For the data below, give again exactly the lines from the one containing "For years, PHP" through the one containing "interfaces/contracts or abstract", both ends included, and no others.
------------------------------
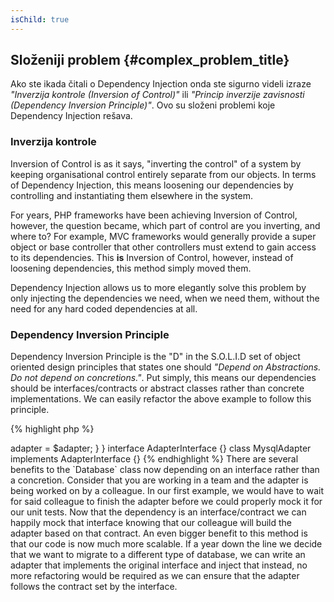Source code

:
 ```yaml
---
isChild: true
---
```


## Složeniji problem {#complex_problem_title}

Ako ste ikada čitali o Dependency Injection onda ste sigurno videli izraze *"Inverzija kontrole (Inversion of Control)"* ili 
*"Princip inverzije zavisnosti (Dependency Inversion Principle)"*. Ovo su složeni problemi koje Dependency Injection rešava.

### Inverzija kontrole

Inversion of Control is as it says, "inverting the control" of a system by keeping organisational control entirely separate from our objects.
In terms of Dependency Injection, this means loosening our dependencies by controlling and instantiating them elsewhere in the system.

For years, PHP frameworks have been achieving Inversion of Control, however, the question became, which part of control
are you inverting, and where to? For example, MVC frameworks would generally provide a super object or base controller that other
controllers must extend to gain access to its dependencies. This **is** Inversion of Control, however, instead of loosening
dependencies, this method simply moved them.

Dependency Injection allows us to more elegantly solve this problem by only injecting the dependencies we need, when we need them,
without the need for any hard coded dependencies at all.

### Dependency Inversion Principle

Dependency Inversion Principle is the "D" in the S.O.L.I.D set of object oriented design principles that states one should
*"Depend on Abstractions. Do not depend on concretions."*. Put simply, this means our dependencies should be interfaces/contracts or abstract
classes rather than concrete implementations. We can easily refactor the above example to follow this principle.

{% highlight php %}
<?php
namespace Database;

class Database
{
    protected $adapter;

    public function __construct(AdapterInterface $adapter)
    {
        $this->adapter = $adapter;
    }
}

interface AdapterInterface {}

class MysqlAdapter implements AdapterInterface {}
{% endhighlight %}

There are several benefits to the `Database` class now depending on an interface rather than a concretion.

Consider that you are working in a team and the adapter is being worked on by a colleague. In our first example, we would have
to wait for said colleague to finish the adapter before we could properly mock it for our unit tests. Now that the dependency
is an interface/contract we can happily mock that interface knowing that our colleague will build the adapter based on that contract.

An even bigger benefit to this method is that our code is now much more scalable. If a year down the line we decide that we
want to migrate to a different type of database, we can write an adapter that implements the original interface and inject that instead,
no more refactoring would be required as we can ensure that the adapter follows the contract set by the interface.

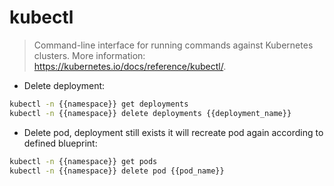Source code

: # kubectl

> Command-line interface for running commands against Kubernetes clusters.
> More information: <https://kubernetes.io/docs/reference/kubectl/>.

- Delete deployment:

```bash
kubectl -n {{namespace}} get deployments
kubectl -n {{namespace}} delete deployments {{deployment_name}}
```

- Delete pod, deployment still exists it will recreate pod again according to defined blueprint:

```bash
kubectl -n {{namespace}} get pods
kubectl -n {{namespace}} delete pod {{pod_name}}
```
------------------------------
-- TASK SOLUTION --
For years, PHP frameworks have been achieving Inversion of Control, however, the question became, which part of control
are you inverting, and where to? For example, MVC frameworks would generally provide a super object or base controller that other
controllers must extend to gain access to its dependencies. This **is** Inversion of Control, however, instead of loosening
dependencies, this method simply moved them.

Dependency Injection allows us to more elegantly solve this problem by only injecting the dependencies we need, when we need them,
without the need for any hard coded dependencies at all.

### Dependency Inversion Principle

Dependency Inversion Principle is the "D" in the S.O.L.I.D set of object oriented design principles that states one should
*"Depend on Abstractions. Do not depend on concretions."*. Put simply, this means our dependencies should be interfaces/contracts or abstract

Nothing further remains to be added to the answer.